REQUIREMENT – Lines with "longtable": pull these out of the listing below.
──────────
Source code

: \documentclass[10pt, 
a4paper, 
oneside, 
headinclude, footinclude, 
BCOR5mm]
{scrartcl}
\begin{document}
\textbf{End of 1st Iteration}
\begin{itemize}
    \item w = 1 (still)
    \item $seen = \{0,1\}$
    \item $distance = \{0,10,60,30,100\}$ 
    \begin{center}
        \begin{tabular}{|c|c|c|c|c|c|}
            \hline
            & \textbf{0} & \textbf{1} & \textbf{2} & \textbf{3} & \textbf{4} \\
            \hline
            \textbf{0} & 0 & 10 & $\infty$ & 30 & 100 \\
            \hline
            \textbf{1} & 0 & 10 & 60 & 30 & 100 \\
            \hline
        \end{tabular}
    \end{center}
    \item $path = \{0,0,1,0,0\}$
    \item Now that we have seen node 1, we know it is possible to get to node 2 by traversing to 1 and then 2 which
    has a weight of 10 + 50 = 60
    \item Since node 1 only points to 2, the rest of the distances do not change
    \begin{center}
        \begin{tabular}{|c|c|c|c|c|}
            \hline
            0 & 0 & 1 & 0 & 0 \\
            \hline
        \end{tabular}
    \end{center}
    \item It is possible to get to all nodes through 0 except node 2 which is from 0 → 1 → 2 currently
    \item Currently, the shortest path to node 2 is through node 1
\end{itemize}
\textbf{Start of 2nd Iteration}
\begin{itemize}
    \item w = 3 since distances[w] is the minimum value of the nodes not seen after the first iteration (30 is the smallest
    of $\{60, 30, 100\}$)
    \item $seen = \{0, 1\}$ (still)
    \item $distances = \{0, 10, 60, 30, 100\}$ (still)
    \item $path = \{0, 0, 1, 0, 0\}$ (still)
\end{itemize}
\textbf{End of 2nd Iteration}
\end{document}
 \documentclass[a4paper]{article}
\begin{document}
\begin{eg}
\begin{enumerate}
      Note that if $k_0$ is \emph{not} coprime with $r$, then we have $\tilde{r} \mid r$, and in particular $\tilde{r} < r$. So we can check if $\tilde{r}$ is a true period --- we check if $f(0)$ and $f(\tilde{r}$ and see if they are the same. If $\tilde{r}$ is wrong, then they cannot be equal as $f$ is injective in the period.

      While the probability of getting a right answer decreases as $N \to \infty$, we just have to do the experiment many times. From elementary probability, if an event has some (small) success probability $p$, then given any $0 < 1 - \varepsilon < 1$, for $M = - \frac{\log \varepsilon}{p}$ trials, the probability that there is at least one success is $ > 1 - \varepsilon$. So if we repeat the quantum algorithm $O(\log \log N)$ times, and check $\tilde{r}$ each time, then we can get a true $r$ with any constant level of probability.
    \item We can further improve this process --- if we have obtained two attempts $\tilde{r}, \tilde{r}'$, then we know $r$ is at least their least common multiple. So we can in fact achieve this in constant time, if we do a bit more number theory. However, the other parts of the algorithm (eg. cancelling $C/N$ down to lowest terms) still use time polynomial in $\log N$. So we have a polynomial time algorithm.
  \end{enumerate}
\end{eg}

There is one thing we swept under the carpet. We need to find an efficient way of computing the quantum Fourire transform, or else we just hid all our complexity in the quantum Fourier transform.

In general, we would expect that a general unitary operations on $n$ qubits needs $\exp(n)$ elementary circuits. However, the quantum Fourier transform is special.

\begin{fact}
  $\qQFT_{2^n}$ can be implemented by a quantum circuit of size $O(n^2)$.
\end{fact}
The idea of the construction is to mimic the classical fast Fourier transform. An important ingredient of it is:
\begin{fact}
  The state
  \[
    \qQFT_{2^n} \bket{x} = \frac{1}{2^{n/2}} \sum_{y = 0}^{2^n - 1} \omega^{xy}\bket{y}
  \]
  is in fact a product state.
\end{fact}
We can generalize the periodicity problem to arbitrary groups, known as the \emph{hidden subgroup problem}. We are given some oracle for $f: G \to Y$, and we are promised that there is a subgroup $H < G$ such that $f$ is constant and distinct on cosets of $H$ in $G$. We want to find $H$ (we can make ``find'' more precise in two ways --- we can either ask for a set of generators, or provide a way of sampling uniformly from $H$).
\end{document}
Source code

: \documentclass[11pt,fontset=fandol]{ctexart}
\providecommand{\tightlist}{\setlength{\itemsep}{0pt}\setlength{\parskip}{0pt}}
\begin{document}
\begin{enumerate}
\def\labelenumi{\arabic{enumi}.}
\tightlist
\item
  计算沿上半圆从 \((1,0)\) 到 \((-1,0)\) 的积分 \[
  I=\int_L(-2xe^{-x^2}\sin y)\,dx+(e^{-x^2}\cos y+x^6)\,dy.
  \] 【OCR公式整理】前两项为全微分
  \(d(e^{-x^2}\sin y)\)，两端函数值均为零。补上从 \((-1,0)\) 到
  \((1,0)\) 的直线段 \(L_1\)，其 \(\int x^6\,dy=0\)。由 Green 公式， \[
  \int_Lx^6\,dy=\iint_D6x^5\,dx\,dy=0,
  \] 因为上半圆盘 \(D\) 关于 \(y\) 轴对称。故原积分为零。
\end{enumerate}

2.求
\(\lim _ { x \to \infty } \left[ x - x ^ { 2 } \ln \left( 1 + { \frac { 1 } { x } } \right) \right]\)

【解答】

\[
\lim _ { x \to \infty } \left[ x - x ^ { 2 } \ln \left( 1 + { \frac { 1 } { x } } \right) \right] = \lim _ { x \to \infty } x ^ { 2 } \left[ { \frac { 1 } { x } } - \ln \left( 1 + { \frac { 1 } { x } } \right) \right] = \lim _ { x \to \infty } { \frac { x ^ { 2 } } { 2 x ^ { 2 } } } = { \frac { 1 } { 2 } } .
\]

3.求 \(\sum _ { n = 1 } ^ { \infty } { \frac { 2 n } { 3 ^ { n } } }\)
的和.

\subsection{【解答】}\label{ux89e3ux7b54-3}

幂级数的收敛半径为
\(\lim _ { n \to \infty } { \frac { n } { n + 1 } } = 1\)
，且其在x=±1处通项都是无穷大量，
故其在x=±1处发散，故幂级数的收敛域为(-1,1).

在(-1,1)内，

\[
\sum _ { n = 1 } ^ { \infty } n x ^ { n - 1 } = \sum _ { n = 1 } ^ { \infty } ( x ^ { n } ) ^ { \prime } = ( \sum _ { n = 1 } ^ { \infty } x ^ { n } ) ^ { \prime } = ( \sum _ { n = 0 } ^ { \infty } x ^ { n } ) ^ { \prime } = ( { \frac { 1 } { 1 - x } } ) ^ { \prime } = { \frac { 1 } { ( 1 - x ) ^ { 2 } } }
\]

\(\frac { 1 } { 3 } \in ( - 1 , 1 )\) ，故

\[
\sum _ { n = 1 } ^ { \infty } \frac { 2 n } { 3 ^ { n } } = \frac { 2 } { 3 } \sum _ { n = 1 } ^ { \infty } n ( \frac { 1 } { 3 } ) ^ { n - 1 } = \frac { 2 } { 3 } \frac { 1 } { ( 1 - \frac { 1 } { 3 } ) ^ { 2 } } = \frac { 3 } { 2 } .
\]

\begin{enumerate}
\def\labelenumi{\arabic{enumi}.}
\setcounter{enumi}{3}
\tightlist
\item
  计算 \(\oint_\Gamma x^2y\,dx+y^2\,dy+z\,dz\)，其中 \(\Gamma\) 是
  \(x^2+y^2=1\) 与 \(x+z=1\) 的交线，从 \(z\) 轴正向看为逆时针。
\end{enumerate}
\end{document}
──────────
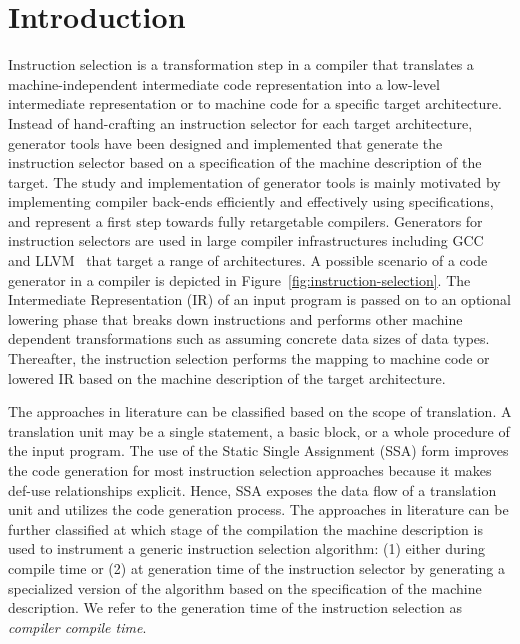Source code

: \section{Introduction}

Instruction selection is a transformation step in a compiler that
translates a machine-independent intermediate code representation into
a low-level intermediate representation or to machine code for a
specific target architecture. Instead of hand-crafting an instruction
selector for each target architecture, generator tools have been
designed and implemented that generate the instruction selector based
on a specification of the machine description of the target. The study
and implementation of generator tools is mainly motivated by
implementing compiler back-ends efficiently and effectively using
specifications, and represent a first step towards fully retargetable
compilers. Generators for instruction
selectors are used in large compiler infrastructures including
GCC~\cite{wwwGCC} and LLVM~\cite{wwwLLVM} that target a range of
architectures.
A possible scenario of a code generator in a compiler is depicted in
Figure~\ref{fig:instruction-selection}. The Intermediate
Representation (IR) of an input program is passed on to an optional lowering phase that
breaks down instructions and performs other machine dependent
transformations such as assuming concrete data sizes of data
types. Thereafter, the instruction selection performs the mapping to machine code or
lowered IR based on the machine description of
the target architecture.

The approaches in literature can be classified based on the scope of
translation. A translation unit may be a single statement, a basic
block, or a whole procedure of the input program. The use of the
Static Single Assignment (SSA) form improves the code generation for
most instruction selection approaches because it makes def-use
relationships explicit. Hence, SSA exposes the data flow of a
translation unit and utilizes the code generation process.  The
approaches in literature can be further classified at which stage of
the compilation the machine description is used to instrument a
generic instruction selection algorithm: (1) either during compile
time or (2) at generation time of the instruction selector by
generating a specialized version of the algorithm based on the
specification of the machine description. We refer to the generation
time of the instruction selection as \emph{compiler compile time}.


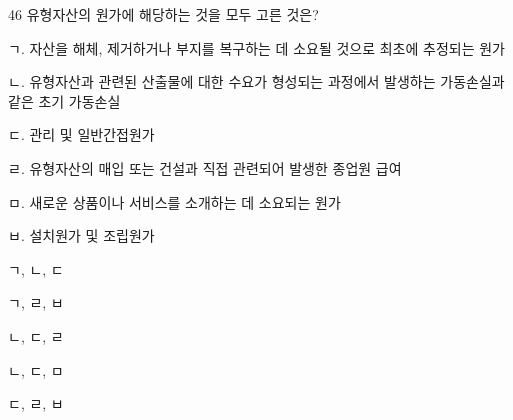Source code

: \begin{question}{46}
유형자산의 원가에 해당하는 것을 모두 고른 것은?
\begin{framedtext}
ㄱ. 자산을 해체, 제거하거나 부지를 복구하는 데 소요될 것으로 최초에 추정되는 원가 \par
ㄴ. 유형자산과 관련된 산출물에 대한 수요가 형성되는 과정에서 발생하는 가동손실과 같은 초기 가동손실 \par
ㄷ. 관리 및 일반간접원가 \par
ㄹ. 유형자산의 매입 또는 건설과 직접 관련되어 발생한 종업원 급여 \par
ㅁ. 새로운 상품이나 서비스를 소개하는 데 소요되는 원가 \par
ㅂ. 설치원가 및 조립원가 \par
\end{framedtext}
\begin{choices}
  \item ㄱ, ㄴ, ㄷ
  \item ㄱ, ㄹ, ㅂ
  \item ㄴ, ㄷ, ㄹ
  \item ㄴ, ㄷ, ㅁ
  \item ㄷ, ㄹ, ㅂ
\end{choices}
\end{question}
──────────
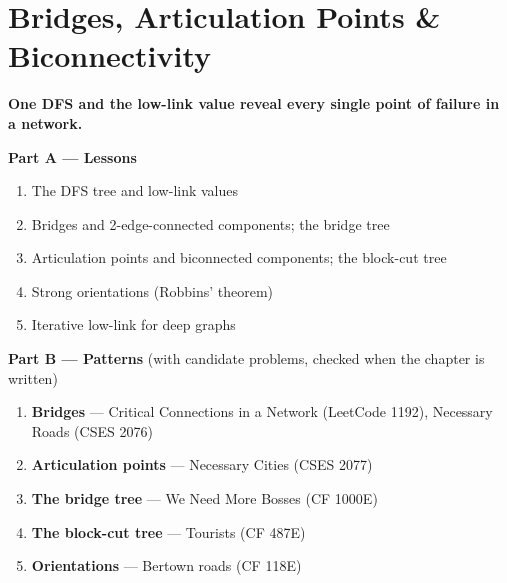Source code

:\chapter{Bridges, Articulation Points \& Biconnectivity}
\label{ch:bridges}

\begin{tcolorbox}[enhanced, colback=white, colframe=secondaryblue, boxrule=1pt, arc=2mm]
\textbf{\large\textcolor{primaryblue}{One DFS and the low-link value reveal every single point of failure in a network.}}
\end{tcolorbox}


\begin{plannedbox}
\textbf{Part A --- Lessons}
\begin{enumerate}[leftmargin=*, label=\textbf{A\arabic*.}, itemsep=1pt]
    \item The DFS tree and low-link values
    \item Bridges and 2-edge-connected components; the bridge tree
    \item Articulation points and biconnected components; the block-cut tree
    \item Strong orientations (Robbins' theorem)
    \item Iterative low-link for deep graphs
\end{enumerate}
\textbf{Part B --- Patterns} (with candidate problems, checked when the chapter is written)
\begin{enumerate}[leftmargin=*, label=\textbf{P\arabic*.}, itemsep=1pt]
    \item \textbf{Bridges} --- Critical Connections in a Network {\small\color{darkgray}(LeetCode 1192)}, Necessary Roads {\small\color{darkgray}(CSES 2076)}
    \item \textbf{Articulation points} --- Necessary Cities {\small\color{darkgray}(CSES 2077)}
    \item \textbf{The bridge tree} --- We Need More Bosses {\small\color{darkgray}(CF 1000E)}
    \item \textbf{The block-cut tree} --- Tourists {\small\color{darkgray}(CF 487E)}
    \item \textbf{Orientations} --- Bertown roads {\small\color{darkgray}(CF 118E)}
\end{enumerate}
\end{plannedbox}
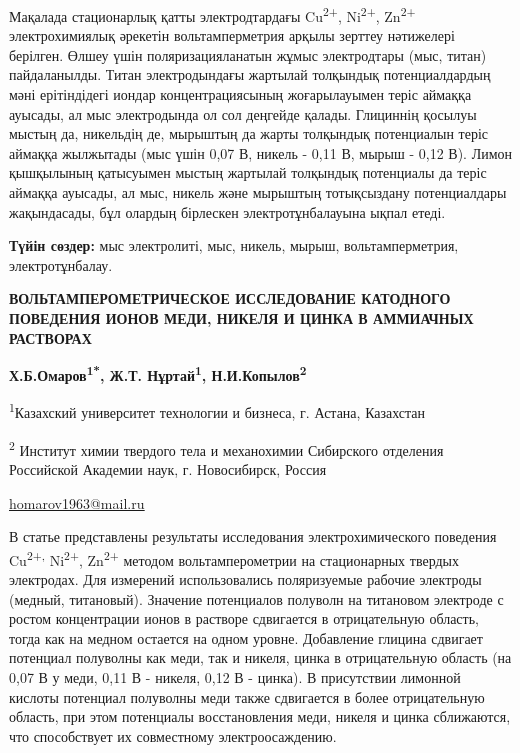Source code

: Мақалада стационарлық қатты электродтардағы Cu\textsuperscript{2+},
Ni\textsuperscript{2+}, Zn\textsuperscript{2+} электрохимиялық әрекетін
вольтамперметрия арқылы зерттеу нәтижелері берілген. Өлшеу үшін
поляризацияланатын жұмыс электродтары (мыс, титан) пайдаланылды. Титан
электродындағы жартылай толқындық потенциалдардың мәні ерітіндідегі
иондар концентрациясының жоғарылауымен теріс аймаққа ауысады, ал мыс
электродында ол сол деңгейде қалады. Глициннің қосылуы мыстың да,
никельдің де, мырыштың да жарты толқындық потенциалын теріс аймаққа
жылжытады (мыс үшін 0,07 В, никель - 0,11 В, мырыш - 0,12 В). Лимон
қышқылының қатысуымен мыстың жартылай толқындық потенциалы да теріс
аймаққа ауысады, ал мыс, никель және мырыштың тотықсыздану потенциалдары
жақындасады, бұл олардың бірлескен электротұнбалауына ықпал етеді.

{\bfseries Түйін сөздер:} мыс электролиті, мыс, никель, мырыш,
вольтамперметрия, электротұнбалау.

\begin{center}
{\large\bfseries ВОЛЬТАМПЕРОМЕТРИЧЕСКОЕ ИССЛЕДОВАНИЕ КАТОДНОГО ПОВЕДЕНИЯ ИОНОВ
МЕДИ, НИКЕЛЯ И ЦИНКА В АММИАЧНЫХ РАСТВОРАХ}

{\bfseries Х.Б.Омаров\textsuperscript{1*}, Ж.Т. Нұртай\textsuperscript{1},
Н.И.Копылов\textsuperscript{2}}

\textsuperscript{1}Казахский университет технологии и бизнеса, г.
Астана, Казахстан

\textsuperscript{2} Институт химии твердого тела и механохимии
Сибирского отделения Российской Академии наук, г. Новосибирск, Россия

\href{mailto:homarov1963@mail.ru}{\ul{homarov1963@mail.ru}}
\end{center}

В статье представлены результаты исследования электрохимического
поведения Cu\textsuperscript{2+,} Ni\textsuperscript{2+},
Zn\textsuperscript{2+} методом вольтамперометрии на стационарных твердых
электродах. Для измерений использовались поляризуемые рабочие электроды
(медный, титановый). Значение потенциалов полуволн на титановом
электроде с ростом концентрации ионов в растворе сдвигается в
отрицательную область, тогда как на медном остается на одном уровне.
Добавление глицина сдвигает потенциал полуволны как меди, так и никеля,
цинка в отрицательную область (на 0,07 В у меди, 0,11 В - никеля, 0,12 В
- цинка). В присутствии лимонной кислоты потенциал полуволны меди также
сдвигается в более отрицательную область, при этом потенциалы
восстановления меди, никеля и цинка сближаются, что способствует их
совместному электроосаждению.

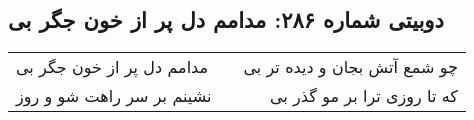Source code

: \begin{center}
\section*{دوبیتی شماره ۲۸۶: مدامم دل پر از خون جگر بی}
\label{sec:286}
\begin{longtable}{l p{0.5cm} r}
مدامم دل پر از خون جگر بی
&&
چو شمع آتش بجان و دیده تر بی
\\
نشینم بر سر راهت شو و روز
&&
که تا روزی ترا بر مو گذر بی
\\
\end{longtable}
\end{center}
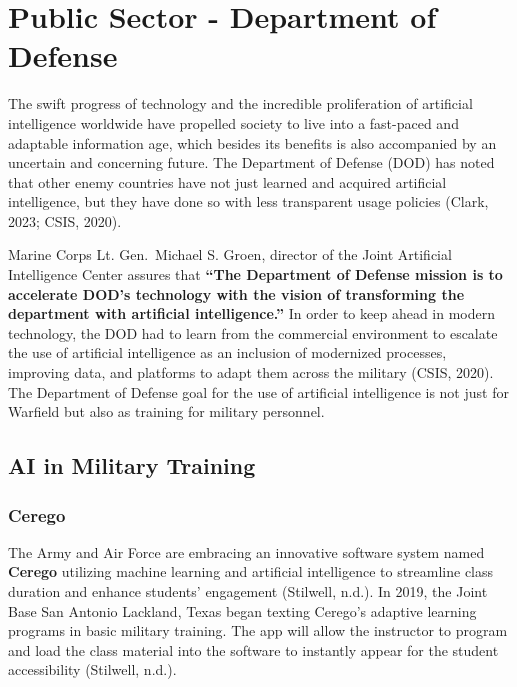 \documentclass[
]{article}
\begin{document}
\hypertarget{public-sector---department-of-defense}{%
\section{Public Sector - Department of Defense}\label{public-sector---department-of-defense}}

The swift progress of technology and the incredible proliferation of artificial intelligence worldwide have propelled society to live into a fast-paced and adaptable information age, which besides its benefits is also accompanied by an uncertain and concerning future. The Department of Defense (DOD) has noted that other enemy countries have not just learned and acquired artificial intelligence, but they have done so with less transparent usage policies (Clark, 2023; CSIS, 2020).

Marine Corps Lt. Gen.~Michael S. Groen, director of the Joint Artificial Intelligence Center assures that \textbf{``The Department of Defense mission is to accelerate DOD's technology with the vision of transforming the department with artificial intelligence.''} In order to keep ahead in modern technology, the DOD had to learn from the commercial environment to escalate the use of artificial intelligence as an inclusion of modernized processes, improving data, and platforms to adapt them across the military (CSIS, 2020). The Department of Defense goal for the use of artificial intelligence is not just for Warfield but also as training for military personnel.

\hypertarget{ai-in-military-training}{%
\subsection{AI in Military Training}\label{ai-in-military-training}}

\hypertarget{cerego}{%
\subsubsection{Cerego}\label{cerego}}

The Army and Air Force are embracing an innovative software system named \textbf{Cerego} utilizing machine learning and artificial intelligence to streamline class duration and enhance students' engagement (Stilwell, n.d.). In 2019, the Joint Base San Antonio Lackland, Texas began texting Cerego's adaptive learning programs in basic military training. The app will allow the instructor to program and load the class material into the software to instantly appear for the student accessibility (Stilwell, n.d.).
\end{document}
──────────
YOUR SOLUTION –
\begin{longtable}{l p{0.5cm} r}
\end{longtable}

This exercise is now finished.